• **Exercise aim**: Among these entries, how many lines have the string "will" in them? Only the number is needed.

• **Information supplied**:
☆ ☆ ☆

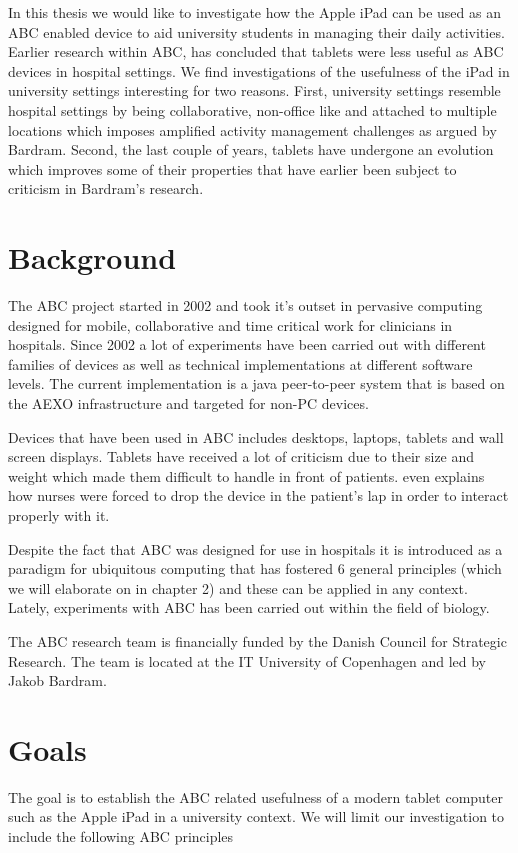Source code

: In this thesis we would like to investigate how the Apple iPad can be used as an ABC enabled device to aid university students in managing their daily activities. Earlier research within ABC, \citet{bardram2009} has concluded that tablets were less useful as ABC devices in hospital settings. We find investigations of the usefulness of the iPad in university settings interesting for two reasons. First, university settings resemble hospital settings by being collaborative, non-office like and attached to multiple locations which imposes amplified activity management challenges as argued by Bardram. Second, the last couple of years, tablets have undergone an evolution which improves some of their properties that have earlier been subject to criticism in Bardram's research.

\section{Background}
The ABC project started in 2002 and took it's outset in pervasive computing designed for mobile, collaborative and time critical work for clinicians in hospitals. Since 2002 a lot of experiments have been carried out with different families of devices as well as technical implementations at different software levels. The current implementation is a java peer-to-peer system that is based on the AEXO infrastructure and targeted for non-PC devices.

Devices that have been used in ABC includes desktops, laptops, tablets and wall screen displays. Tablets have received a lot of criticism due to their size and weight which made them difficult to handle in front of patients. \citet{bardram2009} even explains how nurses were forced to drop the device in the patient's lap in order to interact properly with it.

Despite the fact that ABC was designed for use in hospitals it is introduced as a paradigm for ubiquitous computing that has fostered 6 general principles (which we will elaborate on in chapter 2) and these can be applied in any context. Lately, experiments with ABC has been carried out within the field of biology.

The ABC research team is financially funded by the Danish Council for Strategic Research. The team is located at the IT University of Copenhagen and led by Jakob Bardram.

\section{Goals}
The goal is to establish the ABC related usefulness of a modern tablet computer such as the Apple iPad in a university context. We will limit our investigation to include the following ABC principles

☆ ☆ ☆

• **Response**: 2